Disciplinary Actions

The CDPH, BVNPT, and BRN may take action in cases when criminal convictions, substance abuse or unprofessional behavior is confirmed in a CNA, LVN, RN or APRN. In most cases, the focus is on crimes substantially related to the qualifications, functions, and duties of the licensee. Once a report is filed or the licensee reports a conviction, the relevant licensing organization will investigate. The accused individual has an opportunity to make a defense at an administrative hearing. The board will then make recommendations for action against the licensee. The action taken depends on the specific charges, the outcome of the case and the severity of the individual’s actions. For example, substance abuse may result in a temporary suspension of the right to practice, but if the individual completes a rehabilitation program, the suspension may be lifted. The individual may still have some restrictions, however, such as not being able to access controlled substances. Among the most common reasons for a license restriction or termination are ongoing substance abuse, exceeding the scope of practice, theft from patients or clients, embezzlement, gross negligence, battery, and abuse of patients, children or a spouse. Failure to report abuse witnessed by the licensee is also cause for disciplinary action.

Scope of Practice

Scope of practice in nursing is defined by the individual state. In California, the CDPH defines the scope of practice for a CNA. The BVNPT defines the scope of practice for an LVN and the BRN defines the scope of practice for an RN or APRN.
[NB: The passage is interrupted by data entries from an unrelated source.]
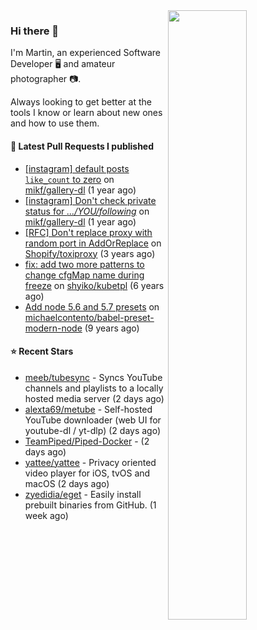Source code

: <img align="right" src="https://github-profile-summary-cards.vercel.app/api/cards/profile-details?username=tinnet&theme=github" width="50%"/>
<h3 class="mt-n3">Hi there 👋</h3>

I'm Martin, an experienced Software Developer 🖥️ and amateur photographer 📷.

Always looking to get better at the tools I know or learn about new ones and how to use them.

#### 🔨 Latest Pull Requests I published

- [[instagram] default posts `like_count` to zero](https://github.com/mikf/gallery-dl/pull/5323) on [mikf/gallery-dl](https://github.com/mikf/gallery-dl) (1 year ago)
- [[instagram] Don&#39;t check private status for *.../YOU/following*](https://github.com/mikf/gallery-dl/pull/5322) on [mikf/gallery-dl](https://github.com/mikf/gallery-dl) (1 year ago)
- [[RFC] Don&#39;t replace proxy with random port in AddOrReplace](https://github.com/Shopify/toxiproxy/pull/356) on [Shopify/toxiproxy](https://github.com/Shopify/toxiproxy) (3 years ago)
- [fix: add two more patterns to change cfgMap name during freeze](https://github.com/shyiko/kubetpl/pull/12) on [shyiko/kubetpl](https://github.com/shyiko/kubetpl) (6 years ago)
- [Add node 5.6 and 5.7 presets](https://github.com/michaelcontento/babel-preset-modern-node/pull/35) on [michaelcontento/babel-preset-modern-node](https://github.com/michaelcontento/babel-preset-modern-node) (9 years ago)

#### ⭐ Recent Stars

- [meeb/tubesync](https://github.com/meeb/tubesync) - Syncs YouTube channels and playlists to a locally hosted media server (2 days ago)
- [alexta69/metube](https://github.com/alexta69/metube) - Self-hosted YouTube downloader (web UI for youtube-dl / yt-dlp) (2 days ago)
- [TeamPiped/Piped-Docker](https://github.com/TeamPiped/Piped-Docker) -  (2 days ago)
- [yattee/yattee](https://github.com/yattee/yattee) - Privacy oriented video player for iOS, tvOS and macOS (2 days ago)
- [zyedidia/eget](https://github.com/zyedidia/eget) - Easily install prebuilt binaries from GitHub. (1 week ago)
  • CNAs must work under the supervision of a physician or licensed nurse. They are trained to perform direct services related to daily living activities and to assist the physician or licensed nurse. A CNA might provide bed baths or showers, help a patient with toileting activities, feed a patient or collect specimens.
  • LVNs must be supervised by a physician, RN or APRN. In addition to direct bedside care such as that performed by CNAs, an LVN may administer medications including injections and immunizations, perform skin tests and withdraw blood. LVNs who have completed IV therapy training may also start, manage and discontinue intravenous lines.
  • RNs perform all of the tasks in the CNA and LVN scope of practice, as well as additional tasks such as the administration of intravenous medications. RNs are considered independent practitioners in California. As long as they work within their scope of practice, they are not required to be supervised. Standardized procedures allow an expanded scope of practice in which the RN may perform tasks normally reserved for a physician, such as refilling medications according to specific criteria.
  • APRNs have an expanded scope of practice very similar to that of a physician. Like RNs, they must operate under standardized procedures that are approved by their organization but do not require actual physician supervision. However, they do collaborate with physicians and may seek them out for advice or recommendations. When the NP is furnishing Schedule II or III controlled substances, physician involvement is required. APRNs can prescribe medications and medical devices, including controlled substances, within their field of practice. They cannot perform surgery. CRNAs can administer anesthesia and CNMs can perform prenatal care and deliver babies.